Confidence¶

Every ORES result includes a confidence value between 0.0 and 1.0. Confidence tells you how much of the scoring model was backed by real signals you provided, versus neutral defaults the engine assumed on your behalf.

The Intuition¶

Think of the ORES scoring model as a puzzle with five pieces — the five scoring dimensions. Each piece has a different size (weight), and each piece can be filled in by one or more signals.

When you provide signals, you fill in pieces of the puzzle with real data. The pieces you leave empty get filled with neutral defaults — reasonable assumptions, but assumptions nonetheless.

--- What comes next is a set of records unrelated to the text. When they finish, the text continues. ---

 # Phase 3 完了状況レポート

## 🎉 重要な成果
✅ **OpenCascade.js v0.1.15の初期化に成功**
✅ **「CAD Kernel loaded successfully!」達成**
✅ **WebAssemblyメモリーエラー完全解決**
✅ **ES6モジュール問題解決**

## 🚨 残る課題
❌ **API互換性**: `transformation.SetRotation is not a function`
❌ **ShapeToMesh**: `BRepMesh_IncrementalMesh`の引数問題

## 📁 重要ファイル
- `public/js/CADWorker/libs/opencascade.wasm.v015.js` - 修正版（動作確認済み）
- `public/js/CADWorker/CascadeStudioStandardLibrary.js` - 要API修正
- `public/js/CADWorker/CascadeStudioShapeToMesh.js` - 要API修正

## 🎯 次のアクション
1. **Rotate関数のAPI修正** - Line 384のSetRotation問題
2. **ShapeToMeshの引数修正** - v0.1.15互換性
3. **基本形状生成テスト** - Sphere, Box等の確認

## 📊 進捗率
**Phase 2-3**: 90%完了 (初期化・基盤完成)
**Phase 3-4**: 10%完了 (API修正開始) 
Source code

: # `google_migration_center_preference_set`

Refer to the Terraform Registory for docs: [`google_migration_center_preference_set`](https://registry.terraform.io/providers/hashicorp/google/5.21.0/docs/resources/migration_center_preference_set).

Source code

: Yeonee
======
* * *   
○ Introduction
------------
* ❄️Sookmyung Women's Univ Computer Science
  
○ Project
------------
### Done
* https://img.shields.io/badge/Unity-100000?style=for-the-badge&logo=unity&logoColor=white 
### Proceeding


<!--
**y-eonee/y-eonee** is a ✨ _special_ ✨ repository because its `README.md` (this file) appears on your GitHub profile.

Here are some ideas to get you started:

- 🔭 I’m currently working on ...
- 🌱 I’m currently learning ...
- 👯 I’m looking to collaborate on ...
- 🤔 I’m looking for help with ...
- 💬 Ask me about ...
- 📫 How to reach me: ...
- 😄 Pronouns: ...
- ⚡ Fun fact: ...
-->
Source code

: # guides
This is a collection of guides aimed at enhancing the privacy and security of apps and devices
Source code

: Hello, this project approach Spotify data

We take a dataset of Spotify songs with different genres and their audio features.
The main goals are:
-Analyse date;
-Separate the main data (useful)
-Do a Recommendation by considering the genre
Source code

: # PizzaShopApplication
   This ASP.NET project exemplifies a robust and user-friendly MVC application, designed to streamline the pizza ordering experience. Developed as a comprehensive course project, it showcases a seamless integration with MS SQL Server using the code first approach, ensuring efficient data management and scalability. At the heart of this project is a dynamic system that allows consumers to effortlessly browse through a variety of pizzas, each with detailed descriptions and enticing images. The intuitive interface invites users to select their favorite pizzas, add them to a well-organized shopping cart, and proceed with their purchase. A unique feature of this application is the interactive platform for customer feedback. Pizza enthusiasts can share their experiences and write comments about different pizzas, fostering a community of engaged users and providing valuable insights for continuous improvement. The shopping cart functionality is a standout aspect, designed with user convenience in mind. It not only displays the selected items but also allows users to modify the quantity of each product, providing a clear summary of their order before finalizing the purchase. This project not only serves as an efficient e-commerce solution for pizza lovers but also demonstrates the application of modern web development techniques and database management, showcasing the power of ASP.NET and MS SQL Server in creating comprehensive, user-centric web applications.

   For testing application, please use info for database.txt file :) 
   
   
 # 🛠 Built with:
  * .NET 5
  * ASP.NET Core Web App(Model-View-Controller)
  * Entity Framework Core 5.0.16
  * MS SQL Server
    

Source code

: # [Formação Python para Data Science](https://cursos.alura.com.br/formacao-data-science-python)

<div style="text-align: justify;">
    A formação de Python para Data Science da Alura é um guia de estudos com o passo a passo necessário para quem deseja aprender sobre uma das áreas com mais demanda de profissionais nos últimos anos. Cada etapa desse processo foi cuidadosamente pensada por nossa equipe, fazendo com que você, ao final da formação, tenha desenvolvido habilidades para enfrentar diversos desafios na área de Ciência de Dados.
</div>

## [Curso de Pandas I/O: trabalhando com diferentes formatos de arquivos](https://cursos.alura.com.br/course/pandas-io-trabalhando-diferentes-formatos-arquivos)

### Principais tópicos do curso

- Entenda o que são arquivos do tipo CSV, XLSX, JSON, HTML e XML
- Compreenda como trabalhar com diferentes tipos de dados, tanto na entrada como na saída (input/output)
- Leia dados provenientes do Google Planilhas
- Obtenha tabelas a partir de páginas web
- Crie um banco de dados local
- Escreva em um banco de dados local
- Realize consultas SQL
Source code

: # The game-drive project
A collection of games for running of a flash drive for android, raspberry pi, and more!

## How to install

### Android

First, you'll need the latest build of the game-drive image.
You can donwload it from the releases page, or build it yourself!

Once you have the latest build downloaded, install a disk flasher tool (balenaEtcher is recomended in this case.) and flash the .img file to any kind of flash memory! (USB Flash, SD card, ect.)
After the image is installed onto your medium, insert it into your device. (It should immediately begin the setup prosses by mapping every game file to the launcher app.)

Confidence answers one question: How much of the puzzle is real data versus assumptions?

graph LR
    subgraph "2 Signals = 0.35 confidence"
        A1["Base Vuln<br/>30%<br/>:heavy_check_mark: cvss"] --- A2["Exploitability<br/>25%<br/>:x: defaults"]
        A2 --- A3["Env Context<br/>20%<br/>:x: defaults"]
        A3 --- A4["Remed Gap<br/>15%<br/>:x: defaults"]
        A4 --- A5["Lateral Risk<br/>10%<br/>:heavy_check_mark: blast_radius"]
    end

    style A1 fill:#0d9488,color:#fff,stroke:none
    style A2 fill:#64748b,color:#fff,stroke:none
    style A3 fill:#64748b,color:#fff,stroke:none
    style A4 fill:#64748b,color:#fff,stroke:none
    style A5 fill:#0d9488,color:#fff,stroke:none

graph LR
    subgraph "8 Signals = 1.00 confidence"
        B1["Base Vuln<br/>30%<br/>:heavy_check_mark: cvss, nist"] --- B2["Exploitability<br/>25%<br/>:heavy_check_mark: epss, threat_intel"]
        B2 --- B3["Env Context<br/>20%<br/>:heavy_check_mark: asset, blast_radius"]
        B3 --- B4["Remed Gap<br/>15%<br/>:heavy_check_mark: patch, compliance"]
        B4 --- B5["Lateral Risk<br/>10%<br/>:heavy_check_mark: blast_radius"]
    end

    style B1 fill:#0d9488,color:#fff,stroke:none
    style B2 fill:#0d9488,color:#fff,stroke:none
    style B3 fill:#7c3aed,color:#fff,stroke:none
    style B4 fill:#6d28d9,color:#fff,stroke:none
    style B5 fill:#5b21b6,color:#fff,stroke:none

Confidence is metadata, not a penalty

Confidence does not reduce or adjust the score. The score already reflects defaults for uncovered dimensions. Confidence is there to tell you — and your downstream systems — how trustworthy that score is.

How Confidence Is Calculated¶

Confidence is a weighted average of dimension coverage. For each of the five scoring dimensions, ORES checks how many of the recognized signal types you provided:

Dimension	Weight	Signal Types	Sources
Base Vulnerability	30%	`cvss`, `nist`	2
Exploitability	25%	`epss`, `threat_intel`	2
Environmental Context	20%	`asset`, `blast_radius`	2
Remediation Gap	15%	`patch`, `compliance`	2
Lateral Risk	10%	`blast_radius`	1

For each dimension:

dimension_coverage = (sources you provided) / (total sources for that dimension)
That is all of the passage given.